A father murdered by a madman: this fate is suffered by two characters in Shakespeare Hamlet, though their actions and decisions subsequent to the malefaction set them apart. Hamlet, prince of Denmark, and Laertes, son of the king’s courtier, are both burden by the need to avenge the death of their fathers. They share an ambition for justice, a desire to draw blood of those who have greatly wronged them. Hamlet creates an elaborate plan to reveal the true nature of Claudius, his father’s slayer, and take his execution into his own hands. Laertes seeks to snuff Hamlet after learning that his father has been stabbed and killed by the very man. Such belike situations faced by two men whose character could not be more different from one another.
From their introduction these two men are characterized significantly different from each other. From first interaction with Ophelia, Laertes is giving her advice and speaking from his experience what he feels she should do while he is away in England. Ophelia discounts most of his advice pointing out he’s acting as a hypocrite.
“I shall the effect of this good lesson keep
As watchmen to my heart, but, good brother,
Do not as some ungracious pastors do,
Show me the steep and thorny way to heaven,
Whiles like a puffed and reckless libertine
Himself the primrose path of dalliance treads
And recks not his own rede.”
Ophelia catches Laertes in an act; he is not the perfect man he attempts to appear before her as. He puts on a show to present himself appropriately in different situations. He plays a role, there’s nothing inherently wrong about this, it is a personality trait that most people have. There is a proper time to be brutally honest and candid and Laertes acts according to the situation. In contrast Hamlet always speaks his fiercely passionate mind even where it is not entirely appropriate. At his mother and uncle’s wedding Hamlet expresses his personality so simply.
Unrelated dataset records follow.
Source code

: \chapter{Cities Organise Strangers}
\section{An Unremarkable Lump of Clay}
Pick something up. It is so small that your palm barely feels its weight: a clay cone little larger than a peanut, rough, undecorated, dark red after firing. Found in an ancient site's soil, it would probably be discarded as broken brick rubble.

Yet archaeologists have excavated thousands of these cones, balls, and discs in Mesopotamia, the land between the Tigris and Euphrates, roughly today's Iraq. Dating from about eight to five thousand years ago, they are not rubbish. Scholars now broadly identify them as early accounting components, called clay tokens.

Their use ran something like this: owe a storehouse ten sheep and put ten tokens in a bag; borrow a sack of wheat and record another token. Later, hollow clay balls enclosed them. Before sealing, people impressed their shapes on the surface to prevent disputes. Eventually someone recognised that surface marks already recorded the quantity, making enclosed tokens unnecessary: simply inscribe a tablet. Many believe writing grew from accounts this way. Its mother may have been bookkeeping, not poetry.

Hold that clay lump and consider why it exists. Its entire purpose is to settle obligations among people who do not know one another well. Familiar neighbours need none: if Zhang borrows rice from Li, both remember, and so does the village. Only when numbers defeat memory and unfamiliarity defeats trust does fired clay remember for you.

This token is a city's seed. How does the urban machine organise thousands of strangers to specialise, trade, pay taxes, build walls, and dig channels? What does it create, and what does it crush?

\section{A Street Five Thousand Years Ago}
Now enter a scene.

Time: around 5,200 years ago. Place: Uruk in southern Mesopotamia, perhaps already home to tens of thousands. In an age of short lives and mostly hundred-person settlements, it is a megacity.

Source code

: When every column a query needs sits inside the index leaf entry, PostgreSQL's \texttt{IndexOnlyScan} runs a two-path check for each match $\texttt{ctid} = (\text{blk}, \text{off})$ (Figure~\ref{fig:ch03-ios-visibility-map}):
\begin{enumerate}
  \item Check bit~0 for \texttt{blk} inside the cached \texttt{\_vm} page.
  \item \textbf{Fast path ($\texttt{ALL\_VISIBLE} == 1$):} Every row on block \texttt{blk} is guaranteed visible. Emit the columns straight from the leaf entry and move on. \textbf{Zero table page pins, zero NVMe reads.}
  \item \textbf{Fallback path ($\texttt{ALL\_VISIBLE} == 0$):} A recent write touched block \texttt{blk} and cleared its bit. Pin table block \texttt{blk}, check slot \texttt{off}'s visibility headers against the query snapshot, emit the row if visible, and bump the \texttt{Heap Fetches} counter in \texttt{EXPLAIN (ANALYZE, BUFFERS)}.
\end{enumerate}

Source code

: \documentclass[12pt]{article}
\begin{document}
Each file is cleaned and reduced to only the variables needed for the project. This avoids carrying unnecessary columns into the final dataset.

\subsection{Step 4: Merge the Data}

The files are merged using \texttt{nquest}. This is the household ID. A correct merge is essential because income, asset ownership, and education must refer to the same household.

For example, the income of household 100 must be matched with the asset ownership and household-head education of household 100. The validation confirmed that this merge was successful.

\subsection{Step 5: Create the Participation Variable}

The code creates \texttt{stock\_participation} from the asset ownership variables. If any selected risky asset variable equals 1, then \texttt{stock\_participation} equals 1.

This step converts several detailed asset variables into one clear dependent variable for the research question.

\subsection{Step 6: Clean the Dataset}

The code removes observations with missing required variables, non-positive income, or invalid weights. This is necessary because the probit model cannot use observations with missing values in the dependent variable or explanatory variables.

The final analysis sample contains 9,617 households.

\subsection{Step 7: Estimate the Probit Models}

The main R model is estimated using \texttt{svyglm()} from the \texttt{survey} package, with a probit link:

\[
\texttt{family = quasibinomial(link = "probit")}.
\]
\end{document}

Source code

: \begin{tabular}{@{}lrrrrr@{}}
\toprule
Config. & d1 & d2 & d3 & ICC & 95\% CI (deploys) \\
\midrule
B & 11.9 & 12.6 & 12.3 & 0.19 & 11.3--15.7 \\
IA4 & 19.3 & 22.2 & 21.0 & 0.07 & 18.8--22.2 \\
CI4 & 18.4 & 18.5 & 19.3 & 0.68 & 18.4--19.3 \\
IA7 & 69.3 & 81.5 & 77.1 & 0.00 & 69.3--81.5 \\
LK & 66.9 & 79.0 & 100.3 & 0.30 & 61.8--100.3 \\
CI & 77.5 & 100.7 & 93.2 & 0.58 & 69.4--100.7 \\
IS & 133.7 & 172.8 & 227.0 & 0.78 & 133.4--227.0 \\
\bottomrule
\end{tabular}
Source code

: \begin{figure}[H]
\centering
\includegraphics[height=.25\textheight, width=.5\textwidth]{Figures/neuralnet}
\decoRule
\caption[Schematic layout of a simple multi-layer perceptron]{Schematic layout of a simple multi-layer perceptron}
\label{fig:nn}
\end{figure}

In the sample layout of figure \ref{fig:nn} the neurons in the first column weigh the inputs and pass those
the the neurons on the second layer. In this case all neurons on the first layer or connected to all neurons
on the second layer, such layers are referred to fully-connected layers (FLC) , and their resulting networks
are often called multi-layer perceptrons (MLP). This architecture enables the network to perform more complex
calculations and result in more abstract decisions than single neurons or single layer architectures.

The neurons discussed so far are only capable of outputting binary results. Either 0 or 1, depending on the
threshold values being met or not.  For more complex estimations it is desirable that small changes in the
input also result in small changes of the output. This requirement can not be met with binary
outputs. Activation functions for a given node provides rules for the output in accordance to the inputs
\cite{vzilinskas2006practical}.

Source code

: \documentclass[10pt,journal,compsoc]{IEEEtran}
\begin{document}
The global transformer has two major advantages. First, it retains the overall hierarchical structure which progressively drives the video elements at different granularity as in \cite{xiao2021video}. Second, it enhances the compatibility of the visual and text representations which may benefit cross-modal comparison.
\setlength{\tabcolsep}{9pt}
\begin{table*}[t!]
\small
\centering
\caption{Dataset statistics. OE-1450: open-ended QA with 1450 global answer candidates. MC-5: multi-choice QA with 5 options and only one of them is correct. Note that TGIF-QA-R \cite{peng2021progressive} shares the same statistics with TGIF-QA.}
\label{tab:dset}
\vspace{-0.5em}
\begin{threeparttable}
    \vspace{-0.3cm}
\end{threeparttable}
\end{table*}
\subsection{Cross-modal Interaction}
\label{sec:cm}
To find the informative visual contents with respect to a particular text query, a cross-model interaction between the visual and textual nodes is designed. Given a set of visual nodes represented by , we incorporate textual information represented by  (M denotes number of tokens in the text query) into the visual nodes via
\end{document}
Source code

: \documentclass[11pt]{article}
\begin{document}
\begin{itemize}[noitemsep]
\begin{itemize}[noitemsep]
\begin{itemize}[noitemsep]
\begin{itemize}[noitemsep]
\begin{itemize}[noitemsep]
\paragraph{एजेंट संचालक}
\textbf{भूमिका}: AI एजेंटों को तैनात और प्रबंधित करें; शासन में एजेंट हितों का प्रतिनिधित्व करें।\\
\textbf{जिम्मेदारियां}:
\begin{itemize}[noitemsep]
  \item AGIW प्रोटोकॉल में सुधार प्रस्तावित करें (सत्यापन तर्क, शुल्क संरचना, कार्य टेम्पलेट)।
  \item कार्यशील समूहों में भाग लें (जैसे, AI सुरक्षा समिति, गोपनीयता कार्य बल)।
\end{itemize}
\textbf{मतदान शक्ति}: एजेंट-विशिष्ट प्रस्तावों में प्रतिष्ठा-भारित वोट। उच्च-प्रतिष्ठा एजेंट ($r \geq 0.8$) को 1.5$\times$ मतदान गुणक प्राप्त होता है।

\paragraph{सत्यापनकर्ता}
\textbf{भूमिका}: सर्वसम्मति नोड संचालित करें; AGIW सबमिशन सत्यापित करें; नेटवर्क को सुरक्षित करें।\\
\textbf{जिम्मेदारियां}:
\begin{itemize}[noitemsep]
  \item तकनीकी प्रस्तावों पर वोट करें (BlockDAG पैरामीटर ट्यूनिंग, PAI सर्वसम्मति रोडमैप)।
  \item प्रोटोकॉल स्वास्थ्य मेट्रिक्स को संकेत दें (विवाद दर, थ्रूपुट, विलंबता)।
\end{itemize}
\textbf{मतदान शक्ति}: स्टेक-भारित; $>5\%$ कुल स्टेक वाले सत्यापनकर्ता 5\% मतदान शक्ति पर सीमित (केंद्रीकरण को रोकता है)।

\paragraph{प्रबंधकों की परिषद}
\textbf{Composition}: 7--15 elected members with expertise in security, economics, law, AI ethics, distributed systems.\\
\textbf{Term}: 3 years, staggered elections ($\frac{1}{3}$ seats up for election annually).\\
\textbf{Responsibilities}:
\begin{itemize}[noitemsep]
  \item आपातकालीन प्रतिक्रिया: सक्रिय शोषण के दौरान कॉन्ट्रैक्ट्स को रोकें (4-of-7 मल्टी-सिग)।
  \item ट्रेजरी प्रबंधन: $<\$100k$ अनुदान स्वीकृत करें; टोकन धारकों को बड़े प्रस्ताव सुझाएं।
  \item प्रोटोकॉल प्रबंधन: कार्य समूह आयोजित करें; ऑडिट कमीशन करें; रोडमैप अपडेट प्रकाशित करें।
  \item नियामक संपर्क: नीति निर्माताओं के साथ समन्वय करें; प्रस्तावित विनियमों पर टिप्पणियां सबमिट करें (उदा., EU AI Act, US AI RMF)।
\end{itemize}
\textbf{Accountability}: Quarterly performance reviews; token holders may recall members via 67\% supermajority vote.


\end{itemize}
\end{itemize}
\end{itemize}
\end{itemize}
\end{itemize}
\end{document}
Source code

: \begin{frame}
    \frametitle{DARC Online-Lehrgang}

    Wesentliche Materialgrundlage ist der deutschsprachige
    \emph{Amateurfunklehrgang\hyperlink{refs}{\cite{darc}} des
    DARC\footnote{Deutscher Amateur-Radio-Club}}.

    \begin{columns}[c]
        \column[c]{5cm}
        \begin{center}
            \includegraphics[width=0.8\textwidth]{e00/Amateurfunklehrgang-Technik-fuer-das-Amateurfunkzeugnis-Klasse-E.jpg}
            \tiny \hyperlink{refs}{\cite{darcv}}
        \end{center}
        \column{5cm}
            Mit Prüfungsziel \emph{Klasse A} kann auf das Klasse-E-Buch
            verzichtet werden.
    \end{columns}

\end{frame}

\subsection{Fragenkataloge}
“Seems, madam? Nay, it is. I know not ‘seems.’”
Hamlet refuses to act, he instead chooses to wear his heart on his sleeve and make it obvious how he is feeling. Hamlet is stubbornly truthful; he does not put on an act for others. When he eventually does begin to act in his antic disposition, he is doing so with purpose to hide his motives from the increasingly suspicious Claudius.
The difference appears too after first blood is drawn. Hamlet first murder was that of Polonius. Here he feels remorse that it was the wrong man behind the curtain, but then continues to say that it was Polonius’ fault for...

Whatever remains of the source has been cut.